> _Work to be completed_: Where does the word "tightlist" show up in the records? Copy every line that holds it.

Start of Data to examine

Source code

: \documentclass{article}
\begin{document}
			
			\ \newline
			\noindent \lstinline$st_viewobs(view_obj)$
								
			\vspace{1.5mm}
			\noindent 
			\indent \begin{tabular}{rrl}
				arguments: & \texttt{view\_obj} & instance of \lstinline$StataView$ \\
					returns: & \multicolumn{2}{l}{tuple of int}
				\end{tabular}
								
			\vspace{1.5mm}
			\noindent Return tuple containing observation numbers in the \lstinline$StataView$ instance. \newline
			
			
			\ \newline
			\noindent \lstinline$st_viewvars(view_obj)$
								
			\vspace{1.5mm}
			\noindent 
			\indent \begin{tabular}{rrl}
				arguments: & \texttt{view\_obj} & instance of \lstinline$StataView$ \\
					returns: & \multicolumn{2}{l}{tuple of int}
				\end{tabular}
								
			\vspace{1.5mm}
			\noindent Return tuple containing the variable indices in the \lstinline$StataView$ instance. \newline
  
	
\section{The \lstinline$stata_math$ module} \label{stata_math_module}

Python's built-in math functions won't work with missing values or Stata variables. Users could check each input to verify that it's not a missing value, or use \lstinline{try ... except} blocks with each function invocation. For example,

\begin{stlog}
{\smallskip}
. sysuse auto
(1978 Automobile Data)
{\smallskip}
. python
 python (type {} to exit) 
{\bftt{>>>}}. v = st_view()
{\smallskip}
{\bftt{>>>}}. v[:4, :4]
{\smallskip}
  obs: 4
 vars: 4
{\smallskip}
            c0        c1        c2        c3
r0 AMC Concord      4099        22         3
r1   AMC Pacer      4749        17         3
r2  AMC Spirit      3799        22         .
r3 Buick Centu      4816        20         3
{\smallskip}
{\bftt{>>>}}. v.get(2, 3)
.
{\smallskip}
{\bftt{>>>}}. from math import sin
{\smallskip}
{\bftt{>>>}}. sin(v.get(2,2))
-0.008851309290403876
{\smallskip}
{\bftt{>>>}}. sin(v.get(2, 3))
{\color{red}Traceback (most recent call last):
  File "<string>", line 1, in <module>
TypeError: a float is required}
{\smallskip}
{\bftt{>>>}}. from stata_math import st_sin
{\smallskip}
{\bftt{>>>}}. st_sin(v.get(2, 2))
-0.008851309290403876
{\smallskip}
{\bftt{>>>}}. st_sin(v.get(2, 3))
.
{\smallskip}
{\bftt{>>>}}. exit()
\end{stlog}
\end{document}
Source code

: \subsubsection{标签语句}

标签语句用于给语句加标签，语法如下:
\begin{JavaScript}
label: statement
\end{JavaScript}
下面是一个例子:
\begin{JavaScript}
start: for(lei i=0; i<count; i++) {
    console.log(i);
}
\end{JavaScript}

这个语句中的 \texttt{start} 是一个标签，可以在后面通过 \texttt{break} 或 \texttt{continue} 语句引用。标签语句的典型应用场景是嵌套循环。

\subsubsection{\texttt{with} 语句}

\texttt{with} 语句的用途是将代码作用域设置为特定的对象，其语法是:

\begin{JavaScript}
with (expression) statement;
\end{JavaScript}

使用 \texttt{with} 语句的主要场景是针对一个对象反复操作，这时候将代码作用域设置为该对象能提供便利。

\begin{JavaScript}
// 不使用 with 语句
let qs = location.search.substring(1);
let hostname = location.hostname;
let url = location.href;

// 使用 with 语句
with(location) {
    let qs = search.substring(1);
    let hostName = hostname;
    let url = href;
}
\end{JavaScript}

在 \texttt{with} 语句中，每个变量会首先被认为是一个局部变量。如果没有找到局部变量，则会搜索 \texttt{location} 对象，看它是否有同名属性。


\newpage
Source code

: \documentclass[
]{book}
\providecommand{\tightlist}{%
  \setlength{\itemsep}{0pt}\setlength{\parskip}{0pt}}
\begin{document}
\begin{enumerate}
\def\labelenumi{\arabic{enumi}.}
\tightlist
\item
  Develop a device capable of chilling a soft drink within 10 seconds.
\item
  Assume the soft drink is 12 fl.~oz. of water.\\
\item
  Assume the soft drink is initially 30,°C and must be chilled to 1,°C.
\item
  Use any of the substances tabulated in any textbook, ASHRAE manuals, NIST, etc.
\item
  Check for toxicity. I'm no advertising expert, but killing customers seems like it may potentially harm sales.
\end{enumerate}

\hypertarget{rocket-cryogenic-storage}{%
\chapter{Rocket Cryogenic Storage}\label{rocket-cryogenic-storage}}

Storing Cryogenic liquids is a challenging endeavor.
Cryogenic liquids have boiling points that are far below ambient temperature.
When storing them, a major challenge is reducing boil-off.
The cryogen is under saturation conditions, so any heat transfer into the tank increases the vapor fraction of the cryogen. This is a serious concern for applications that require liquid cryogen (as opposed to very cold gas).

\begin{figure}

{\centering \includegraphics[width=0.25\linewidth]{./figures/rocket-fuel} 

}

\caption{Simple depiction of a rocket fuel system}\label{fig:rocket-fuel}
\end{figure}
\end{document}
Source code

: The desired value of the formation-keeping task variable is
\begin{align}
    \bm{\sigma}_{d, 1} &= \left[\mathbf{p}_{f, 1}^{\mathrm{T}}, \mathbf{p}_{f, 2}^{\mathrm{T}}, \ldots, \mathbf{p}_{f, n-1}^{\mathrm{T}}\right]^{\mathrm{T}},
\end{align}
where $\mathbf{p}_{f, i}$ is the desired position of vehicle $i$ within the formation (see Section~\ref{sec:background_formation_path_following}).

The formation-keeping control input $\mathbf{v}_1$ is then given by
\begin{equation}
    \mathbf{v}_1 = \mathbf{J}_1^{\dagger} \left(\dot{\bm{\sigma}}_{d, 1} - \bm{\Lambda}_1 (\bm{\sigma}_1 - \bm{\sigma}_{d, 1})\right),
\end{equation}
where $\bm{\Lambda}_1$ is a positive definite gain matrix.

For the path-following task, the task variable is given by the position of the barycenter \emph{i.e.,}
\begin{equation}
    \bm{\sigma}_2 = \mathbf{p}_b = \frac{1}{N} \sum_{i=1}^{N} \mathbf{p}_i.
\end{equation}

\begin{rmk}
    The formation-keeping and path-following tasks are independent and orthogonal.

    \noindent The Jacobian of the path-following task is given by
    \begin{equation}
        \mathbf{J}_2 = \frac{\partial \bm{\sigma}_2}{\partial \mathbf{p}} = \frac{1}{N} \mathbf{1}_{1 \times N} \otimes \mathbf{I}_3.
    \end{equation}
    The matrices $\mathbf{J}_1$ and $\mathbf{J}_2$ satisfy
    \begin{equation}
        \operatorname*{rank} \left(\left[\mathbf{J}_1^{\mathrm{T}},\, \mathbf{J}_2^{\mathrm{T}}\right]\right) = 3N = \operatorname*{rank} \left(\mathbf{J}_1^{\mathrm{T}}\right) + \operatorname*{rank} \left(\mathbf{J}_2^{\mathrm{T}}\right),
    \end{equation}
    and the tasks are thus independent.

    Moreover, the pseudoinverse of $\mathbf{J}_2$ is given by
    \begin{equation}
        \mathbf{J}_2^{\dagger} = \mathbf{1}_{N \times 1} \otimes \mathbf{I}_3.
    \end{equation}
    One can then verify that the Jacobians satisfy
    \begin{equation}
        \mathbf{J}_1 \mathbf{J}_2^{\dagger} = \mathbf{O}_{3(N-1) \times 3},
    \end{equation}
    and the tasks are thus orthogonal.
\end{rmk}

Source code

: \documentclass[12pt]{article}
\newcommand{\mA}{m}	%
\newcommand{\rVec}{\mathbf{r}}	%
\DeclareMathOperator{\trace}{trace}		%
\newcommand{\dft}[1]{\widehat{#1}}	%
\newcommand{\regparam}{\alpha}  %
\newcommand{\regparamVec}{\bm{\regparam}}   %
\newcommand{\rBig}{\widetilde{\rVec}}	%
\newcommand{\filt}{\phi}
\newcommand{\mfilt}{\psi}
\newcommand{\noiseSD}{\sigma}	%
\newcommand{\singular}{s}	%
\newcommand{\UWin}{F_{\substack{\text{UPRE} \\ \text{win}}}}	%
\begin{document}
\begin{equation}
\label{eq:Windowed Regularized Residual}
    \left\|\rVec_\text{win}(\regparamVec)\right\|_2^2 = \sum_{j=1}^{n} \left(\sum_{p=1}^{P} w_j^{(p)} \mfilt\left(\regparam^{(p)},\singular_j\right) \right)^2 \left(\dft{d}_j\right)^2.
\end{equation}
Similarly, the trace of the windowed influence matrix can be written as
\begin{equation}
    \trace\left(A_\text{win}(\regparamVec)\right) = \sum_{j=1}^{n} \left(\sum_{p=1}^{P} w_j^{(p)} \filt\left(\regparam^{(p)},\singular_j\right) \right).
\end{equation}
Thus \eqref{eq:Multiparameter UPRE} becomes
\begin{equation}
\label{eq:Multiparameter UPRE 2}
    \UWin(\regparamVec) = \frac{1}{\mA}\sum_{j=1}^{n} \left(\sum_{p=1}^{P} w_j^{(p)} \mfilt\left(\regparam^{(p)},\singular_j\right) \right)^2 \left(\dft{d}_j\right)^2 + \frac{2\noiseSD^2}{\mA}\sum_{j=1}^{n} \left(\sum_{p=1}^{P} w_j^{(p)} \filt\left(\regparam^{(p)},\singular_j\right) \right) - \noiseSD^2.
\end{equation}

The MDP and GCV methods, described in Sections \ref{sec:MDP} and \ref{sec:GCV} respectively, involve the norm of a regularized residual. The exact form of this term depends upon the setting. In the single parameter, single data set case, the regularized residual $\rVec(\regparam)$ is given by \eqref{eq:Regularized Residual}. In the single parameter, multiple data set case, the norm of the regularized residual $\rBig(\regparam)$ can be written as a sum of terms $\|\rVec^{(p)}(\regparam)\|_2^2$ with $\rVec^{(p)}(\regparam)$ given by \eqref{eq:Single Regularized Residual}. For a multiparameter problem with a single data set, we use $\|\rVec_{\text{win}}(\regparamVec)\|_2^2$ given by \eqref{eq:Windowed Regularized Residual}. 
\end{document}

End of Data to examine

> _Exercise response_:
\providecommand{\tightlist}{%
\tightlist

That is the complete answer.